Dell plans to launch next week 14 new products, including servers powered by Intel's latest Nehalem processor and better system management tools that the computer maker hopes will attract a larger slice of corporate spending on data centers.
Dell's unveiling of the portfolio Wednesday at a San Francisco news conference highlights the intensifying competition among vendors for company's computer rooms. Cisco last week introduced a new series of blade server products that includes storage capabilities along with virtualization and server management software.
Also providing a backdrop to Dell's latest announcement are media reports that IBM is in talks to buy Sun Microsystems, a move that would increase IBM's footprint in data centers through the acquisition of Sun's server lines. In addition, Dell's major rival, Hewlett-Packard, has been boosting its investment in networking gear.

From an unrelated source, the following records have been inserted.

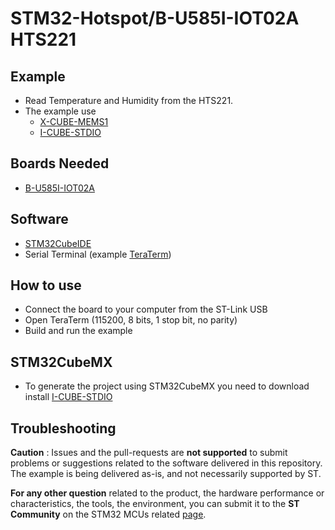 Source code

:# STM32-Hotspot/B-U585I-IOT02A HTS221

## Example

* Read Temperature and Humidity from the HTS221.
* The example use
  * [X-CUBE-MEMS1](https://www.st.com/en/embedded-software/x-cube-mems1.html)
  * [I-CUBE-STDIO](https://github.com/stm32-hotspot/I-CUBE-STDIO)

## Boards Needed

  * [B-U585I-IOT02A](https://www.st.com/en/evaluation-tools/b-u585i-iot02a.html)

## Software
* [STM32CubeIDE](https://www.st.com/stm32cubeide)
* Serial Terminal (example [TeraTerm](http://www.teraterm.org/))

## How to use
* Connect the board to your computer from the ST-Link USB
* Open TeraTerm (115200, 8 bits, 1 stop bit, no parity)
* Build and run the example

## STM32CubeMX
* To generate the project using STM32CubeMX you need to download install  [I-CUBE-STDIO](https://github.com/stm32-hotspot/I-CUBE-STDIO/blob/main/Pack/STMicroelectronics.I-CUBE-STDIO.1.4.1.pack?raw=true) 

## Troubleshooting

**Caution** : Issues and the pull-requests are **not supported** to submit problems or suggestions related to the software delivered in this repository. The example is being delivered as-is, and not necessarily supported by ST.

**For any other question** related to the product, the hardware performance or characteristics, the tools, the environment, you can submit it to the **ST Community** on the STM32 MCUs related [page](https://community.st.com/s/topic/0TO0X000000BSqSWAW/stm32-mcus).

Dell's plans to offer Nehalem-based PowerEdge servers and Precision workstations, along with a refreshed line of EqualLogic storage arrays, is not surprising. Every maker of Intel-based servers, including IBM and HP, will offer similar products. Nehalem is the code name for a new microarchitecture underlying Intel's Xeon processors that significantly boosts performance from current-generation chips by placing a memory controller next to the main processor on the same piece of silicon.
One area where Dell hopes to gain ground against rivals is in its system management tools, an area where it lags behind HP's OpenView product line.
"HP has a really strong advantage in management right now," John Spooner, analyst for Technology Business Research, told InformationWeek. "Customers are pretty happy with their tools."
To draw attention to its new hardware, Dell plans to offer a single software console that customers can use to conduct a host of tasks, such as managing server hardware and virtualized environments, diagnostics, operating system monitoring, and application updates. The software, which is based on Symantec's Altiris system management technology, essentially takes what use to be nine separate consoles and consolidates them on to one pane, according to Dell.